■ Problem
All lines below containing "Logic" are to be listed.

■ The input
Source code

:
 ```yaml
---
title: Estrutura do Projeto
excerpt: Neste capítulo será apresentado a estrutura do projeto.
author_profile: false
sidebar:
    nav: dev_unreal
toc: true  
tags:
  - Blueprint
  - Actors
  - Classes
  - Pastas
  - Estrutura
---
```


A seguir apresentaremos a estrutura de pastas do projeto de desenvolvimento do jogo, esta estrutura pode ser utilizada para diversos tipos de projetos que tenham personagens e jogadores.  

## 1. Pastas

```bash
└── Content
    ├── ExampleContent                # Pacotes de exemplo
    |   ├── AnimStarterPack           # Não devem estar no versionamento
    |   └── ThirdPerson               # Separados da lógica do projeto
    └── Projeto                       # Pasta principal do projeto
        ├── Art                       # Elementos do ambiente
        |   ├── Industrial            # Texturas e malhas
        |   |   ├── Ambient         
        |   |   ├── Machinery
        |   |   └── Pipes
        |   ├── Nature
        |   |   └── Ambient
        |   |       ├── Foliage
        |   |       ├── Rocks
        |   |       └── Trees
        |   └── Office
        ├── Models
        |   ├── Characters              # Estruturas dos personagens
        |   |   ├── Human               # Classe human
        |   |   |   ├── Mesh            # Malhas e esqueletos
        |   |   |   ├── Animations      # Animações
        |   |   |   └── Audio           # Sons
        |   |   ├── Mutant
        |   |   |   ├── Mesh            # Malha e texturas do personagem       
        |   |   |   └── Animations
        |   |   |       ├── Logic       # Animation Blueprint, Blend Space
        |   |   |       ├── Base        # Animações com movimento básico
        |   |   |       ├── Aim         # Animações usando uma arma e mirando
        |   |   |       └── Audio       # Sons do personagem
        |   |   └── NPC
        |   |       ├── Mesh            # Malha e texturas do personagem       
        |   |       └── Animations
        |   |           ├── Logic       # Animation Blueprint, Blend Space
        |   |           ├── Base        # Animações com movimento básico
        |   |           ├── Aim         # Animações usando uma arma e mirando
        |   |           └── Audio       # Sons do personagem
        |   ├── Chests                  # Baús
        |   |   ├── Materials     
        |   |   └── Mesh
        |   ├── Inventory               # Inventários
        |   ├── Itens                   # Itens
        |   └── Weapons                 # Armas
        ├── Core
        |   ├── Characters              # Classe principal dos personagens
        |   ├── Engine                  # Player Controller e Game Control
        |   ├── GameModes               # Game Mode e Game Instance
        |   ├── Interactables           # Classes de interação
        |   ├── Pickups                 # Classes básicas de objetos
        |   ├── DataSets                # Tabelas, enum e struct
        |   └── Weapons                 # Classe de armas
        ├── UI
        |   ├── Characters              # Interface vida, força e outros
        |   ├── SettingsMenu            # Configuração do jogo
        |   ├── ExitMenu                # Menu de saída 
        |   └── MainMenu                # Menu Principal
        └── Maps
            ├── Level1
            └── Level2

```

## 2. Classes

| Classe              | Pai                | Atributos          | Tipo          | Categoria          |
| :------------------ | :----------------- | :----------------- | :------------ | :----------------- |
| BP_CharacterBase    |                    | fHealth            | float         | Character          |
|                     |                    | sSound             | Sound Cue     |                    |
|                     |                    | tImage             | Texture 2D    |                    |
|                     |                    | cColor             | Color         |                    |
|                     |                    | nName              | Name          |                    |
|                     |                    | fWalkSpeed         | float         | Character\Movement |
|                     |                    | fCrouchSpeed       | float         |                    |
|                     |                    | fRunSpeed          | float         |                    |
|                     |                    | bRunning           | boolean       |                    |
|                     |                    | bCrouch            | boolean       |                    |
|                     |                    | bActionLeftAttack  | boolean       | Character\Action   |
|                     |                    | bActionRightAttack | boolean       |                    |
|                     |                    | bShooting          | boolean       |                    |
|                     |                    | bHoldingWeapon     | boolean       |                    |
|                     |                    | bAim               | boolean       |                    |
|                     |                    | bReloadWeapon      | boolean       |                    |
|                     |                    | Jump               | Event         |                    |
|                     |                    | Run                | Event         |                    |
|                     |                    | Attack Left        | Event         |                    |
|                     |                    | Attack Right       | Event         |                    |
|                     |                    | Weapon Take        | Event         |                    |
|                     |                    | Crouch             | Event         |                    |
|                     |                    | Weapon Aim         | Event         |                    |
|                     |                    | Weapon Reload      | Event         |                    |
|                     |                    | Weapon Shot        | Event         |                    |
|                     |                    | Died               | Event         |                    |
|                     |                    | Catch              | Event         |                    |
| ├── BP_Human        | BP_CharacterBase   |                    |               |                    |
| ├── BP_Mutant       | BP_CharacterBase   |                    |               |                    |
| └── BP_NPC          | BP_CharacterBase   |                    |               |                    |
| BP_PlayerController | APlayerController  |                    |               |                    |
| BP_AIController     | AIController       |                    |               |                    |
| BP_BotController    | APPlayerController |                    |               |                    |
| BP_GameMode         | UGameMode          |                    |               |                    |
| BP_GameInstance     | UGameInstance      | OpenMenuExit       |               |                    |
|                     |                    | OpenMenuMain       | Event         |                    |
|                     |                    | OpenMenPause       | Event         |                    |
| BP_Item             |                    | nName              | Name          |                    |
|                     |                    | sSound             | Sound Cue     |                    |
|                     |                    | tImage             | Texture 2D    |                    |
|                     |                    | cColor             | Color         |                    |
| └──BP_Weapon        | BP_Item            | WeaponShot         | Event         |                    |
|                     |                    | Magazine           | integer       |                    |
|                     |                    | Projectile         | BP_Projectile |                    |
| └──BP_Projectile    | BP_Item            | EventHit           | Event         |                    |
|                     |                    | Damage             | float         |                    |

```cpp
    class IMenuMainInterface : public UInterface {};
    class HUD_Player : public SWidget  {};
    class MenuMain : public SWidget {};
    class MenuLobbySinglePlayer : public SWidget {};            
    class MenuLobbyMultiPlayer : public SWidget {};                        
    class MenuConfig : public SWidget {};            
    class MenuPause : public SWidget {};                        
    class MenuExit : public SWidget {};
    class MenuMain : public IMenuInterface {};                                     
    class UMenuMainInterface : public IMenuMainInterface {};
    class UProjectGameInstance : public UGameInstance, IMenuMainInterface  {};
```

■ Answer box
        |   |   |       ├── Logic       # Animation Blueprint, Blend Space
        |   |           ├── Logic       # Animation Blueprint, Blend Space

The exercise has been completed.